┌────────

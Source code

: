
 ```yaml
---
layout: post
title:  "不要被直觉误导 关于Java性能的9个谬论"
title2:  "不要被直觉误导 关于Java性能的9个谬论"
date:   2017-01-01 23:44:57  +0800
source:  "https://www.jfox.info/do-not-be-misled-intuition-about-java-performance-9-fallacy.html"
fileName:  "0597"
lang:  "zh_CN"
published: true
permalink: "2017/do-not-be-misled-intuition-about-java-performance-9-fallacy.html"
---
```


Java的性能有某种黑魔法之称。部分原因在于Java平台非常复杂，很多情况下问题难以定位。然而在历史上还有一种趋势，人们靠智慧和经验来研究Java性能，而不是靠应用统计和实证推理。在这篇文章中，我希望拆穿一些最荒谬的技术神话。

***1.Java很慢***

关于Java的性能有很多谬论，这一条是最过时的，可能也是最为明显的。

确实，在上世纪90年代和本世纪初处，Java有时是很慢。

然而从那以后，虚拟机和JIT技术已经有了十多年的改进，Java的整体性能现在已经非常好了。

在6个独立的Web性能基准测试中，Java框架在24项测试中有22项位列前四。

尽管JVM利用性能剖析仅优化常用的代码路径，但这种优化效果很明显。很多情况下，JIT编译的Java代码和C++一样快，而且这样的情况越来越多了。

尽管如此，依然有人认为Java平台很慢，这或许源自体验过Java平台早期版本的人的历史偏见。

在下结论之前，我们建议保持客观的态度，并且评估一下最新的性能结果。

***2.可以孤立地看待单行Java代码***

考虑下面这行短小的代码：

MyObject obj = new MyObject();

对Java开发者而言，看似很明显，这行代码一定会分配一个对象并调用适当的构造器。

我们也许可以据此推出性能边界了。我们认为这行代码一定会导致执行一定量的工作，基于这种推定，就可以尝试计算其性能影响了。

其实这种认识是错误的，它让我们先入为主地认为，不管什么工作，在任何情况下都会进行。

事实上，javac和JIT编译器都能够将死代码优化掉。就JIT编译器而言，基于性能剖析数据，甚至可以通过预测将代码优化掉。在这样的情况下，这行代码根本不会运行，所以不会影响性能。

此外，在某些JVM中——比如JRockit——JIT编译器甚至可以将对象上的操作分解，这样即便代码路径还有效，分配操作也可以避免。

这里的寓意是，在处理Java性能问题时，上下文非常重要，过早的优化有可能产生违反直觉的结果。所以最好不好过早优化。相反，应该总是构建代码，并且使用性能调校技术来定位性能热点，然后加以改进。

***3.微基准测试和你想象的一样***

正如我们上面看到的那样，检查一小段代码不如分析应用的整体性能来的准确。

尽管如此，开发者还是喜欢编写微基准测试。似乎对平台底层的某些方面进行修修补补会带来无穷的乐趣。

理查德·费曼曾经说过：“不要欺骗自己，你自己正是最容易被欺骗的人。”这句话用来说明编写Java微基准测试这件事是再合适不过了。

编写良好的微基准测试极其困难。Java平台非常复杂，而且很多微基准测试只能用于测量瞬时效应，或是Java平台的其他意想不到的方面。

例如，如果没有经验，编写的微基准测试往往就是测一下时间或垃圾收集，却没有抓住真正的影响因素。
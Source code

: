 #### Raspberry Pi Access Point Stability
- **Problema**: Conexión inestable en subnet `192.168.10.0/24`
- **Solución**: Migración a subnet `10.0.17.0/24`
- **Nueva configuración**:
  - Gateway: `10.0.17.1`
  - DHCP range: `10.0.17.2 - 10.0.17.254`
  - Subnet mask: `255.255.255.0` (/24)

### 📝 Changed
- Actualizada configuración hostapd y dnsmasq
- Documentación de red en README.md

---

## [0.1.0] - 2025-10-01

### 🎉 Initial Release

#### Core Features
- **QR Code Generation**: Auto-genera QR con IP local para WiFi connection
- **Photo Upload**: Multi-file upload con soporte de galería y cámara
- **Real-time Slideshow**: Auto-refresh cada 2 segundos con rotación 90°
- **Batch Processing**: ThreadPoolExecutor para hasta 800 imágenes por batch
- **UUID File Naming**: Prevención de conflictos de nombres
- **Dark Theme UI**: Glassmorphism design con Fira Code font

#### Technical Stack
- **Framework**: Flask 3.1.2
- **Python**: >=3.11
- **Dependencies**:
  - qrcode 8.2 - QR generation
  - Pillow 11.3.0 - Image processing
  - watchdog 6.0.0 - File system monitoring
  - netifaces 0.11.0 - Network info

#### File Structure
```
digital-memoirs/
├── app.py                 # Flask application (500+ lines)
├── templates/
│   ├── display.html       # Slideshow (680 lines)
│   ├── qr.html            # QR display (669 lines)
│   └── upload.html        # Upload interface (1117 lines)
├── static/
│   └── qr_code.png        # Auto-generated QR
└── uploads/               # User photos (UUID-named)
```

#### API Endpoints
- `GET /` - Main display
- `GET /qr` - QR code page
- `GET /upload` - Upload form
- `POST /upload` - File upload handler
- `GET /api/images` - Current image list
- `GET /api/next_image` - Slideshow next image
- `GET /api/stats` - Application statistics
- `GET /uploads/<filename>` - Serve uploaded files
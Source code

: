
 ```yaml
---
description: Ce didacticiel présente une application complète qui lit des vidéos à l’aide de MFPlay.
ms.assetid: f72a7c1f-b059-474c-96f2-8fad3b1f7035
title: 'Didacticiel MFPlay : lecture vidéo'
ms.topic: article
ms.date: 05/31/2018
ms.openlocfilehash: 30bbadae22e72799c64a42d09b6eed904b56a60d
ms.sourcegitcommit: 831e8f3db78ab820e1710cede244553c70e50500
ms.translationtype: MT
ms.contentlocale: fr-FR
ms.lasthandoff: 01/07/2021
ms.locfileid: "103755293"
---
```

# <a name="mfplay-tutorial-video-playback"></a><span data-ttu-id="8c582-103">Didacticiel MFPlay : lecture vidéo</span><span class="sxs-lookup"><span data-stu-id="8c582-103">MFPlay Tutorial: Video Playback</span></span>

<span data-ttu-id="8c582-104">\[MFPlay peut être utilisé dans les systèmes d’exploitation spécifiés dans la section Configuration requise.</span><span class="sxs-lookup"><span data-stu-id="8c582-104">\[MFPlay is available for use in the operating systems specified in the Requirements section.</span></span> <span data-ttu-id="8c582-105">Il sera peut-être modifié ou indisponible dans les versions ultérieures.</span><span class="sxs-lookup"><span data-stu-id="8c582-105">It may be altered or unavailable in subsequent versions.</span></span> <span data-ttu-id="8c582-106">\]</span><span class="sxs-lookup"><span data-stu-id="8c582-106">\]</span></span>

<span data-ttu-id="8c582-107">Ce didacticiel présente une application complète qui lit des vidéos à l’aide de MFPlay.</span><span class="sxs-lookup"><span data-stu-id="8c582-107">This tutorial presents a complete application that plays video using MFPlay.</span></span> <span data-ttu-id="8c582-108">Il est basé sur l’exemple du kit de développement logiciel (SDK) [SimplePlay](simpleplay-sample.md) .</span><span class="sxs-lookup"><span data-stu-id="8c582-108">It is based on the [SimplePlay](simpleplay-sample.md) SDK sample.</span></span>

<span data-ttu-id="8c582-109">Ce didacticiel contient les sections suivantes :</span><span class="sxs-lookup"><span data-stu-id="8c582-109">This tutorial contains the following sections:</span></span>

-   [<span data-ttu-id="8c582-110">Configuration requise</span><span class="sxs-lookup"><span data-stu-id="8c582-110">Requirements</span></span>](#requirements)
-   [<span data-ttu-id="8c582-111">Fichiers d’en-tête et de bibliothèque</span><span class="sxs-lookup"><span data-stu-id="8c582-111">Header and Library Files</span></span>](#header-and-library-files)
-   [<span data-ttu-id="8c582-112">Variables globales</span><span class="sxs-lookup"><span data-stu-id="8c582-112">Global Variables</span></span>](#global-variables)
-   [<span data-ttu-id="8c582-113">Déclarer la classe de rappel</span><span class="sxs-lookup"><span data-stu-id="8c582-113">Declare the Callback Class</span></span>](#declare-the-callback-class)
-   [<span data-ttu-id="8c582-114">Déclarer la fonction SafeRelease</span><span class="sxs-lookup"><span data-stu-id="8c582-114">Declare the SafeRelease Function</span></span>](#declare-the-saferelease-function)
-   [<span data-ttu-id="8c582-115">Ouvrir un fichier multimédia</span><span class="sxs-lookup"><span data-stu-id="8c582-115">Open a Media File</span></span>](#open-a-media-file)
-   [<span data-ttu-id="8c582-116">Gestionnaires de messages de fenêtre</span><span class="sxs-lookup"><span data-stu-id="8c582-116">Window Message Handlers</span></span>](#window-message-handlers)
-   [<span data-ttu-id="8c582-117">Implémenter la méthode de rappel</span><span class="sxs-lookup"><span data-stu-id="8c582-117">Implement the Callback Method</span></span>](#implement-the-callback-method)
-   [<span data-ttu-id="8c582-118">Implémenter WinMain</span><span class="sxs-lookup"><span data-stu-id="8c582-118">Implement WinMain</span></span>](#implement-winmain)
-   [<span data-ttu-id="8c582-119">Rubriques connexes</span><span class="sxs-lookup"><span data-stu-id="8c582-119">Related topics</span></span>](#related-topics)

└────────

DIRECTIONS FOR THIS TASK: Please write out exactly the lines from the start of the data through the line that contains "其实这种认识是错误的，它让我", both ends included, and nothing else.

WRITTEN SOLUTION:
Source code

:
 ```yaml
---
layout: post
title:  "不要被直觉误导 关于Java性能的9个谬论"
title2:  "不要被直觉误导 关于Java性能的9个谬论"
date:   2017-01-01 23:44:57  +0800
source:  "https://www.jfox.info/do-not-be-misled-intuition-about-java-performance-9-fallacy.html"
fileName:  "0597"
lang:  "zh_CN"
published: true
permalink: "2017/do-not-be-misled-intuition-about-java-performance-9-fallacy.html"
---
```


Java的性能有某种黑魔法之称。部分原因在于Java平台非常复杂，很多情况下问题难以定位。然而在历史上还有一种趋势，人们靠智慧和经验来研究Java性能，而不是靠应用统计和实证推理。在这篇文章中，我希望拆穿一些最荒谬的技术神话。

***1.Java很慢***

关于Java的性能有很多谬论，这一条是最过时的，可能也是最为明显的。

确实，在上世纪90年代和本世纪初处，Java有时是很慢。

然而从那以后，虚拟机和JIT技术已经有了十多年的改进，Java的整体性能现在已经非常好了。

在6个独立的Web性能基准测试中，Java框架在24项测试中有22项位列前四。

尽管JVM利用性能剖析仅优化常用的代码路径，但这种优化效果很明显。很多情况下，JIT编译的Java代码和C++一样快，而且这样的情况越来越多了。

尽管如此，依然有人认为Java平台很慢，这或许源自体验过Java平台早期版本的人的历史偏见。

在下结论之前，我们建议保持客观的态度，并且评估一下最新的性能结果。

***2.可以孤立地看待单行Java代码***

考虑下面这行短小的代码：

MyObject obj = new MyObject();

对Java开发者而言，看似很明显，这行代码一定会分配一个对象并调用适当的构造器。

我们也许可以据此推出性能边界了。我们认为这行代码一定会导致执行一定量的工作，基于这种推定，就可以尝试计算其性能影响了。

其实这种认识是错误的，它让我们先入为主地认为，不管什么工作，在任何情况下都会进行。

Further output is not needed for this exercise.